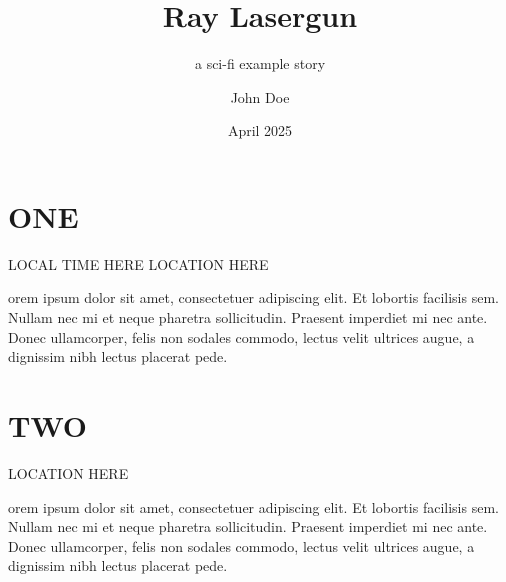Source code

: \documentclass{scifi_book}
\title{Ray Lasergun}
\subtitle{a sci-fi example story}
\author{John Doe}
\date{April 2025}
\begin{document}
\maketitle


\chapter*{ONE}

{LOCAL TIME HERE}
{LOCATION HERE}

orem ipsum dolor sit amet, consectetuer adipiscing elit. Et lobortis facilisis sem.
Nullam nec mi et neque pharetra sollicitudin. Praesent imperdiet mi nec ante. Donec ullamcorper,
felis non sodales commodo, lectus velit ultrices augue, a dignissim nibh lectus placerat pede.

\blindtext

\blindtext

\blindtext[2]


\chapter*{TWO}

{LOCATION HERE}

orem ipsum dolor sit amet, consectetuer adipiscing elit. Et lobortis facilisis sem.
Nullam nec mi et neque pharetra sollicitudin. Praesent imperdiet mi nec ante. Donec ullamcorper,
felis non sodales commodo, lectus velit ultrices augue, a dignissim nibh lectus placerat pede.

\blindtext

\blindtext
\end{document}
= = = =
_What you need to do:_ All entries above must be printed again verbatim, with images excluded.

_Response to this exercise:_
Source code

: \documentclass{scifi_book}
\title{Ray Lasergun}
\subtitle{a sci-fi example story}
\author{John Doe}
\date{April 2025}
\begin{document}
\maketitle


\chapter*{ONE}

{LOCAL TIME HERE}
{LOCATION HERE}

orem ipsum dolor sit amet, consectetuer adipiscing elit. Et lobortis facilisis sem.
Nullam nec mi et neque pharetra sollicitudin. Praesent imperdiet mi nec ante. Donec ullamcorper,
felis non sodales commodo, lectus velit ultrices augue, a dignissim nibh lectus placerat pede.

\blindtext

\blindtext

\blindtext[2]


\chapter*{TWO}

{LOCATION HERE}

orem ipsum dolor sit amet, consectetuer adipiscing elit. Et lobortis facilisis sem.
Nullam nec mi et neque pharetra sollicitudin. Praesent imperdiet mi nec ante. Donec ullamcorper,
felis non sodales commodo, lectus velit ultrices augue, a dignissim nibh lectus placerat pede.

\blindtext

\blindtext
\end{document}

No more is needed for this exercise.